FMA compliments boxing because boxing footwork is internal to FMA [comprising the close steps] and its coiled aspect, rather than extended kicking or grappling-based reaching, permits the FMA man to move like a boxer without the leverage requirement, which is the prime coaching complication. You see, the leverage requirement in boxing is not needed against a blade and will get you killed and is not needed when boxing defensively.
The stick fighting aspect of MMA is where boxing and FMA meet in the leverage aspect and provides the point of departure for adding sword footwork to boxing and extending mobility by 150%.
Your training program sounds sound.
I will warn you that a good fighter who sparred with you would soon use your low-line crouching commitment to do you in. It is a line rarely explored in detail for the reason that it is hazardous. It is also hard for beginners to deal with as few use it—so it is a trap of a kind that is also a good tool.
Make sure your work high, mid and low, using the crouch as an option for you and a trap for the adversary. If you operate from the crouch you limit your lunging options and low-energy-use low-leg movement. My guess is your boxing is suffering from this crouch in outer range. Crouch boxing is a peek-a-boo style and is very frustrating for those who face it for the first time and takes more thigh use and energy expense. In stick fighting this will make your knees a target. In knife it will compromise your lunge.

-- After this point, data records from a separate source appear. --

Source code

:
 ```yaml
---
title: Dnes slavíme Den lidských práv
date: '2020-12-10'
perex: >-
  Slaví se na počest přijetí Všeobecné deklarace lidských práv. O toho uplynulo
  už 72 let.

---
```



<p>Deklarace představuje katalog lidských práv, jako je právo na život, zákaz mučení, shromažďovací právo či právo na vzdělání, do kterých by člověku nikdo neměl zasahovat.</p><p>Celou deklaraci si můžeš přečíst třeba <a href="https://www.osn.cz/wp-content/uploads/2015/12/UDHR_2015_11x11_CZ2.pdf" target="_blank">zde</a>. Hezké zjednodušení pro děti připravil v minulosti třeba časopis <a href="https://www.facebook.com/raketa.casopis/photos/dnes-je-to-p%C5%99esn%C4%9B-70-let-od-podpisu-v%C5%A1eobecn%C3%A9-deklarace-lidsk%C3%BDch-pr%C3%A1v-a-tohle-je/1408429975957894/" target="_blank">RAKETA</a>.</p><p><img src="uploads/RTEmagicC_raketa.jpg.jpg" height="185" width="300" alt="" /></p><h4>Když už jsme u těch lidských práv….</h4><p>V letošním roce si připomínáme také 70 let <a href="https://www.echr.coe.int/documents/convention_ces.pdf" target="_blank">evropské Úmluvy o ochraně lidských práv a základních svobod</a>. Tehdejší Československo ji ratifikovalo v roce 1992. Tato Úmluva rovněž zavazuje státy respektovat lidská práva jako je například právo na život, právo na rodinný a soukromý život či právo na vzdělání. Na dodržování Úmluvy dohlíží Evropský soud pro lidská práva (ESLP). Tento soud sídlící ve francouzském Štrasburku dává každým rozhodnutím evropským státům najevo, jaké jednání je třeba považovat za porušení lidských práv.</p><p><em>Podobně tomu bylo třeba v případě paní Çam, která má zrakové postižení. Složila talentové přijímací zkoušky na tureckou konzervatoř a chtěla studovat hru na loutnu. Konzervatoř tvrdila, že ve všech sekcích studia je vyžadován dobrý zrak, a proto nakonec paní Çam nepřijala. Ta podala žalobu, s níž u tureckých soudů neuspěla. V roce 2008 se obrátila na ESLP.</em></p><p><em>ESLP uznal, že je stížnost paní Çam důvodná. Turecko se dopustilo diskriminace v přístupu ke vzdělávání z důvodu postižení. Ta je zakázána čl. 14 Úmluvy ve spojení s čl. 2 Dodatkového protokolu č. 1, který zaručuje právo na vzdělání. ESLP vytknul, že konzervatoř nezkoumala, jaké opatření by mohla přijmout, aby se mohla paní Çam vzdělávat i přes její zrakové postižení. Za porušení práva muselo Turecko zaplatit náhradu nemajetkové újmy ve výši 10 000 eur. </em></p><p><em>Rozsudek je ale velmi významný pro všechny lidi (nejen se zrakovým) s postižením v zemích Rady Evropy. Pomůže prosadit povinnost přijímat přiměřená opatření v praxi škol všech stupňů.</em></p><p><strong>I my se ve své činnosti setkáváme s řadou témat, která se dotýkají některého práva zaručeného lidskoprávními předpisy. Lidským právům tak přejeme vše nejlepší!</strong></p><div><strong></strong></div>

So mix it up. We cannot be too specialized in weapon fighting as we can in boxing, the hazards being more varied and unforgiving.
Use your low guard as an option to penetrate deeply on the low line after setting him up on the high line, keeping your feet coiled and not over extended. The best stick-fighter I ever fought was 6' 1” and used his length to penetrate after fighting mostly high.
For remote boxing training Jason van Veldhusen is excellent. I ghost wrote his boxing manual some 7 years ago.
My combat books that coach—as well as pure words can coach—are as such:
Twerp, Goons and Meatshields: stick-fighting
The Punishing Art: Boxing
Solo Boxing: a different writing approach to boxing instruction
Being A Bad Man in a Worst World: stick, blade and fist
The Combat Space: Stick Blade and Fist
On Combat: Stick blade and fist
These books are all long ago written, but are in various forms of publication. If not available on the site e-store or through wamazon, email me for a PDF and send some rum money through the site function and I'll email you the pdfs.
If you buy a fighting book and live in Jersey, MD, PA, Virginia, Ohio, Illinois, Utah, California, Oregon or Washington, I might be able to train with you at some point.
Take care and keep moving, remembering to add changes not just in your position but your posture or guard.